§ What you are asked to do
The lines below, from the one holding "- pip package manager" through the one holding "So far you have", are to be restated word for word, with all images left out.

§ Task input

-------

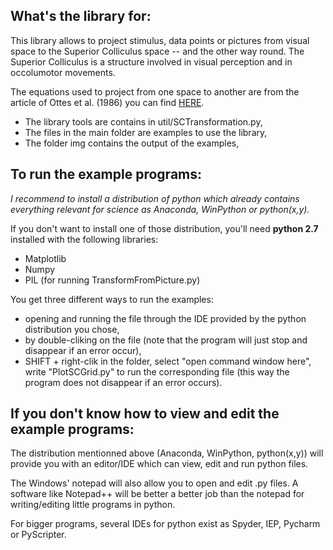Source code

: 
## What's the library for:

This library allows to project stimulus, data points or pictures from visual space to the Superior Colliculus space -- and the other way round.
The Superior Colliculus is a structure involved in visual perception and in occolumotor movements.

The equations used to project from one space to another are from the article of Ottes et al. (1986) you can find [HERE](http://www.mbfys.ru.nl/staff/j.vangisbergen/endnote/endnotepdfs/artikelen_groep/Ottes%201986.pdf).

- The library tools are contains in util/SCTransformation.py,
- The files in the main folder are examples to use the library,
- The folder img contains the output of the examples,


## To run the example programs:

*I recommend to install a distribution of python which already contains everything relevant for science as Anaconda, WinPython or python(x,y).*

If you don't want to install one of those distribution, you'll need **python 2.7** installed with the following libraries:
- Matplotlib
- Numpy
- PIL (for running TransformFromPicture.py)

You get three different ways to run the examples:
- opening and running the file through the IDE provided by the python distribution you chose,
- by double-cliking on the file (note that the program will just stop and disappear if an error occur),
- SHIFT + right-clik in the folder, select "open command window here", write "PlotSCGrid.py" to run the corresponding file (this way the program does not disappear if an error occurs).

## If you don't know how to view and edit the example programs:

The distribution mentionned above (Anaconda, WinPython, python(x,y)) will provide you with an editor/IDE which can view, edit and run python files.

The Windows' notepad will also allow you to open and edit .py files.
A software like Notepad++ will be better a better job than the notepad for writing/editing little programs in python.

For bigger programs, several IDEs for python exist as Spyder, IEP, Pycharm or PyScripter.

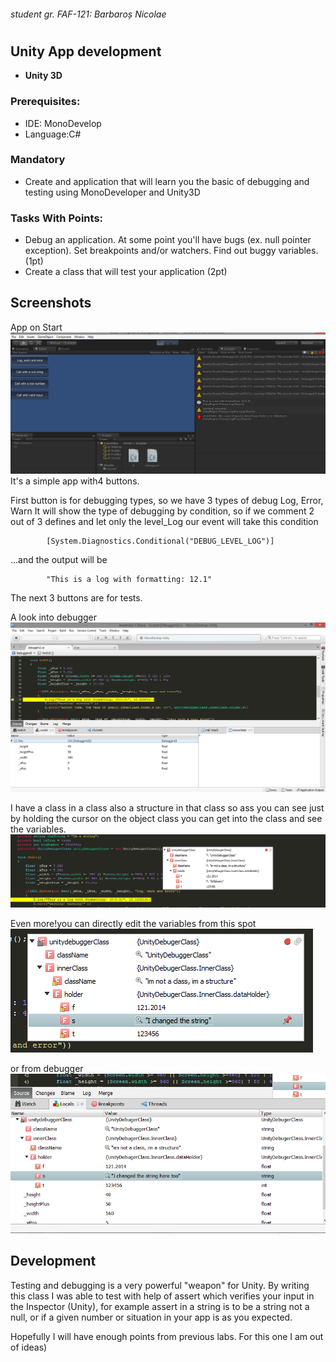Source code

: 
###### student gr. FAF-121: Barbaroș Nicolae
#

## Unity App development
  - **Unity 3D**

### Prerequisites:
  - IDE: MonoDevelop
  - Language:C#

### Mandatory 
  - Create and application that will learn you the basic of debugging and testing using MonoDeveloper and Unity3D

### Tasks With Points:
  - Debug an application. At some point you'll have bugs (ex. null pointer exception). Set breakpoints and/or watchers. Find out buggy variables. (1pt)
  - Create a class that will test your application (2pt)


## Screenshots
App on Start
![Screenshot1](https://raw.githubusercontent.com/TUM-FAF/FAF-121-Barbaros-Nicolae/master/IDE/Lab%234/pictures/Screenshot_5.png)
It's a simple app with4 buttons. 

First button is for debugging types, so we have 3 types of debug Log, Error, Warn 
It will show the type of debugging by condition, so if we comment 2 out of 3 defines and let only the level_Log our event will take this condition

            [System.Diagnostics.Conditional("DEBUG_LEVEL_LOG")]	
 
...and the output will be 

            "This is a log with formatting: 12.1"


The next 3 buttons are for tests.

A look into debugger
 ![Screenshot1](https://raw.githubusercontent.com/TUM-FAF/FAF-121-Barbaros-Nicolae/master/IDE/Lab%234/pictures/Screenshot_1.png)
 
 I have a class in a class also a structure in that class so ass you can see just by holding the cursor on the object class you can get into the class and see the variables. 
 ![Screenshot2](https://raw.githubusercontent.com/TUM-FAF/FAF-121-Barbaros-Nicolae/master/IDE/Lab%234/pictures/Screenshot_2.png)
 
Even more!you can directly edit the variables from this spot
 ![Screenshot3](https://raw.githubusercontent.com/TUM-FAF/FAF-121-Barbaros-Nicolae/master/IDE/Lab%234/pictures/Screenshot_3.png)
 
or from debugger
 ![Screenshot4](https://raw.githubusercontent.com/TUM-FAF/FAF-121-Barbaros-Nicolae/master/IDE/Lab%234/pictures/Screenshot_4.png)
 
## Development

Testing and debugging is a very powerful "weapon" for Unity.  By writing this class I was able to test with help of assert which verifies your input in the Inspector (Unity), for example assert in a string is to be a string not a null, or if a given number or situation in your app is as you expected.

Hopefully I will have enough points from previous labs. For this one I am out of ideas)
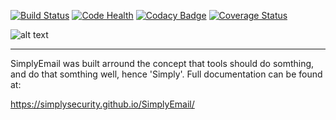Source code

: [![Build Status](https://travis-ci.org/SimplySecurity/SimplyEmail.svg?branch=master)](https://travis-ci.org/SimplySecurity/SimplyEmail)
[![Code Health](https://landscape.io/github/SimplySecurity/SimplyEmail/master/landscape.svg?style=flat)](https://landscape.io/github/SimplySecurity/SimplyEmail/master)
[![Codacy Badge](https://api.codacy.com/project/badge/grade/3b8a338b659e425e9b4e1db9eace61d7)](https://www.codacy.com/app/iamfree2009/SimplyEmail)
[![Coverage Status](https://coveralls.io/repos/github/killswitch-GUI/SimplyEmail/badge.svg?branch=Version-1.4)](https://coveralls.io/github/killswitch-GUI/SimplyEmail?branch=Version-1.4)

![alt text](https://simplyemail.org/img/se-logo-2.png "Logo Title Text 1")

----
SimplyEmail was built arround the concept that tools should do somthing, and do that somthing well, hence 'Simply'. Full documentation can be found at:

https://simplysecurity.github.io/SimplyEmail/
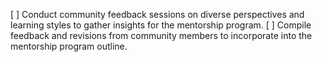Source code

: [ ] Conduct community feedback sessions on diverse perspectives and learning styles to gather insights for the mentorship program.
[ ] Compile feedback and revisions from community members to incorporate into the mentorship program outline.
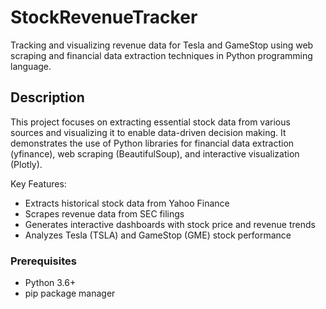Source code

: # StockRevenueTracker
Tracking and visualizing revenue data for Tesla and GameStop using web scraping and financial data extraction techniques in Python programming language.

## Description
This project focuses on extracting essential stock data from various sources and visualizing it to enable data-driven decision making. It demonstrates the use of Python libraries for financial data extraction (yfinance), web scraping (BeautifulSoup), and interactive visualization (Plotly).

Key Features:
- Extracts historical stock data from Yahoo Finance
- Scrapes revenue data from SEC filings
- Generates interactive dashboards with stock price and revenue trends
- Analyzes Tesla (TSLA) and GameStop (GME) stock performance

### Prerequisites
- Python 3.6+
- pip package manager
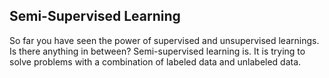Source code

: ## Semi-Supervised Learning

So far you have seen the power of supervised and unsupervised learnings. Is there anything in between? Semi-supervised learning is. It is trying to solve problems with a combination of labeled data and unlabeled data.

-------

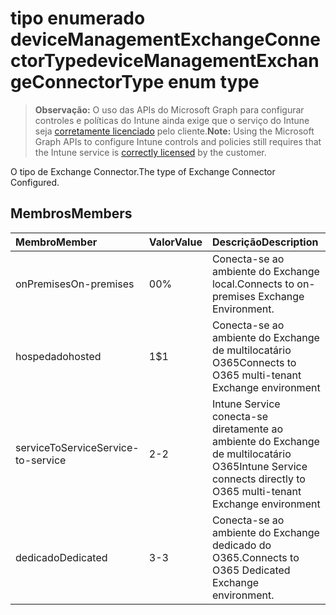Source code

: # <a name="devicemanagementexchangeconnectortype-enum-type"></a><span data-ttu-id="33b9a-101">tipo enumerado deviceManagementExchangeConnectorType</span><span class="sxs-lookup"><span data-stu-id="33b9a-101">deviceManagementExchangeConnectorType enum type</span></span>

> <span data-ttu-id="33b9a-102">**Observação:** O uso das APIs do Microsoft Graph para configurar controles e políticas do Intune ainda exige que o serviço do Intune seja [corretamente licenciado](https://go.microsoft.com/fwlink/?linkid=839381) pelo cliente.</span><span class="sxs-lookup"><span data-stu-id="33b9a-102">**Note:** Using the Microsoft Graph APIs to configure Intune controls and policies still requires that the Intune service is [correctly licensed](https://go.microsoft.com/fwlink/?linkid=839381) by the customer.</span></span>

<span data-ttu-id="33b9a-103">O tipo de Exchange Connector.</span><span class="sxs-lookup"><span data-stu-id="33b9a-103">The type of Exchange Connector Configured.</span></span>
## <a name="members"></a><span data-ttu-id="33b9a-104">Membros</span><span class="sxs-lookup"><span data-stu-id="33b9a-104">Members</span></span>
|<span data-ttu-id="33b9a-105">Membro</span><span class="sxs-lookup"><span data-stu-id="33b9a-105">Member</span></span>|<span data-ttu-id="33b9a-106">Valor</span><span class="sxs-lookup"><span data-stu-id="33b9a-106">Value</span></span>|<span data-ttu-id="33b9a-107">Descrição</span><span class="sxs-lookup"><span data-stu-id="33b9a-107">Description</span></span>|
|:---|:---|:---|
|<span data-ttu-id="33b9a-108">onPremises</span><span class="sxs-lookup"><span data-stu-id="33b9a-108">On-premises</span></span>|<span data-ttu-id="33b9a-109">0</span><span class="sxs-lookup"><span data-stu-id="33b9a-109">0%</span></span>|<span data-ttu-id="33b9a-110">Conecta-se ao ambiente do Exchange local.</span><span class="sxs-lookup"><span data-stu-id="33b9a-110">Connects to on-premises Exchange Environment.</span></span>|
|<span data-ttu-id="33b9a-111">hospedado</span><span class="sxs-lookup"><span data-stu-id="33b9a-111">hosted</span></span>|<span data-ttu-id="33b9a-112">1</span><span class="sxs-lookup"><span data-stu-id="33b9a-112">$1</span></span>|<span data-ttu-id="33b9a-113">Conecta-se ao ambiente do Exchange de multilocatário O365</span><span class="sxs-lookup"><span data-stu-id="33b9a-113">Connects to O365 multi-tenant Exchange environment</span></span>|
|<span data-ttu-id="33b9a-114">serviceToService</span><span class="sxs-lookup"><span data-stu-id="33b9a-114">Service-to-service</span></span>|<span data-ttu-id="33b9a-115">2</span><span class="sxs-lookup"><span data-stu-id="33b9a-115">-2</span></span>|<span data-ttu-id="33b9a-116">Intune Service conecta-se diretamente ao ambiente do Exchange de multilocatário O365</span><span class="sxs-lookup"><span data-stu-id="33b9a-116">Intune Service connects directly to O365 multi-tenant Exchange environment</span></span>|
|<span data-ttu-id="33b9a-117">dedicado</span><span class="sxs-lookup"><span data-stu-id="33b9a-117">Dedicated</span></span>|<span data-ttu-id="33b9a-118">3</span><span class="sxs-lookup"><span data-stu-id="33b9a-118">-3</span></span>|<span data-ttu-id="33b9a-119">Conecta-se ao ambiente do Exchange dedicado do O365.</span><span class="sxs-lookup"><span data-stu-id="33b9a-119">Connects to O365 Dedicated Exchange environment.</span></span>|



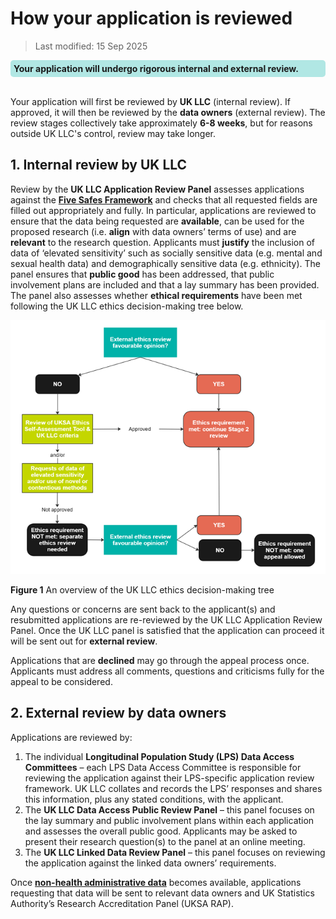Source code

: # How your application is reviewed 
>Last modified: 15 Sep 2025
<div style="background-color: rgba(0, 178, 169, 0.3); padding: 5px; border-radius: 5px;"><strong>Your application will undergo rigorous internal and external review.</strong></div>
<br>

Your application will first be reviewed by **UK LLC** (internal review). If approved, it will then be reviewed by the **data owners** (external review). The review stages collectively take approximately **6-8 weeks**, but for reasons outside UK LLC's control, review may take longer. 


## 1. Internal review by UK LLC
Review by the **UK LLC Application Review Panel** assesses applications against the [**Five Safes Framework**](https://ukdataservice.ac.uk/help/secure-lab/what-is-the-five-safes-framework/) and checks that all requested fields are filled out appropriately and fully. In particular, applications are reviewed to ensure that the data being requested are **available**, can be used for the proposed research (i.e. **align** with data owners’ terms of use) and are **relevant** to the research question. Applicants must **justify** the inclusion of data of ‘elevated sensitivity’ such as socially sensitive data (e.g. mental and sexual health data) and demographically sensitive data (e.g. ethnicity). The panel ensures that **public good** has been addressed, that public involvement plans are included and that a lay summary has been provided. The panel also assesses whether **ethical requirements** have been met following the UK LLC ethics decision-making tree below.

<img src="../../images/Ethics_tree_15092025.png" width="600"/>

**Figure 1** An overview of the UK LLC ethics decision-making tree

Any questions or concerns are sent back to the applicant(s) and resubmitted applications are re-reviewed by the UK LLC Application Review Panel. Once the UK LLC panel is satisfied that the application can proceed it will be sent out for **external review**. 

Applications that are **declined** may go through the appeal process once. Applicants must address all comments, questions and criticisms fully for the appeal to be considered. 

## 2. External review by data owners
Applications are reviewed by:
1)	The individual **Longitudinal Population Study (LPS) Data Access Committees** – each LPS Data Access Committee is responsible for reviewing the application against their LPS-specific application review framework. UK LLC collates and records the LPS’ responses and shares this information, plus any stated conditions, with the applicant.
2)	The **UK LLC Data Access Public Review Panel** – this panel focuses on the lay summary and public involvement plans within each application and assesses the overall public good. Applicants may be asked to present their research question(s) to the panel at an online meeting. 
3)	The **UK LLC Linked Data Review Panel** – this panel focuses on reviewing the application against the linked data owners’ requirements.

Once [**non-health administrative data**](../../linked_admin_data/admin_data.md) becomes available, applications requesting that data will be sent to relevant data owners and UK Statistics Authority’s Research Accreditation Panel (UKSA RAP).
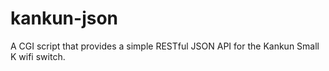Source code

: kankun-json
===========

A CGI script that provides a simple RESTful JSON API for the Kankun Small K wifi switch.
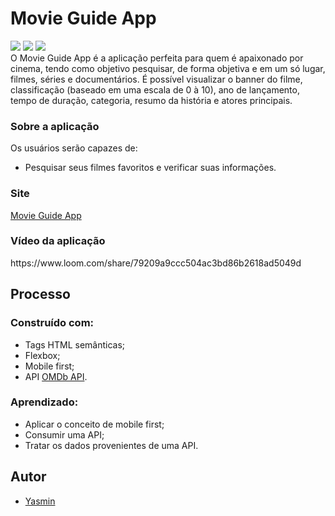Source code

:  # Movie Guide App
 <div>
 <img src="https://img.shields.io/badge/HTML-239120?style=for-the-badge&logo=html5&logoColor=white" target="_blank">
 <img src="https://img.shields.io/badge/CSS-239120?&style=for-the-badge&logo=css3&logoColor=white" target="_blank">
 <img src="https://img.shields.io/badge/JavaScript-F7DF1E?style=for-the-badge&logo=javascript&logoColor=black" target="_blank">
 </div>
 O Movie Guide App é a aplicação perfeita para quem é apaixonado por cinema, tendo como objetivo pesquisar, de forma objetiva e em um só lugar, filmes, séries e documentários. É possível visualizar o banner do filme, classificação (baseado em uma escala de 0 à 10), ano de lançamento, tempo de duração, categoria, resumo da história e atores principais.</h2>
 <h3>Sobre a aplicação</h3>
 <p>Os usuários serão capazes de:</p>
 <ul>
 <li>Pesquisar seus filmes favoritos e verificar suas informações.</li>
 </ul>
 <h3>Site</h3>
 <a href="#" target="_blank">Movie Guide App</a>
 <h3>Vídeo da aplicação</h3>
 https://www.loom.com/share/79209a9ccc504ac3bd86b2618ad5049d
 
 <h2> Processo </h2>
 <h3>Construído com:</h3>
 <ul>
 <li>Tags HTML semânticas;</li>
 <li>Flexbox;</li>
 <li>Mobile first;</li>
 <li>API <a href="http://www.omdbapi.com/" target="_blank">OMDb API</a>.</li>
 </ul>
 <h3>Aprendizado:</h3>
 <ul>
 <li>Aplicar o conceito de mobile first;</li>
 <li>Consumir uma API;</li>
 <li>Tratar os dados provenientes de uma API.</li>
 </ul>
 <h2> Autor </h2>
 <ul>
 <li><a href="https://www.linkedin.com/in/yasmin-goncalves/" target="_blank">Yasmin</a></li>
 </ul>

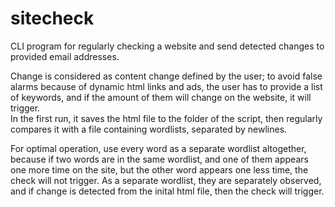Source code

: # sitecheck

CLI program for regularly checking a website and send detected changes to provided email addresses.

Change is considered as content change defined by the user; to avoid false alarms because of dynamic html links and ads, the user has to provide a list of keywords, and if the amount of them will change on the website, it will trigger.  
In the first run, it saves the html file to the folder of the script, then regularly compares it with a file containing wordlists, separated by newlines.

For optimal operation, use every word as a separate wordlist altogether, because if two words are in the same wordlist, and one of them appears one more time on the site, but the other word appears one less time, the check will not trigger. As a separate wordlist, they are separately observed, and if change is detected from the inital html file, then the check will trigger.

-------

§ Solved exercise
- pip package manager
Source code

: ## Semi-Supervised Learning

So far you have seen the power of supervised and unsupervised learnings. Is there anything in between? Semi-supervised learning is. It is trying to solve problems with a combination of labeled data and unlabeled data.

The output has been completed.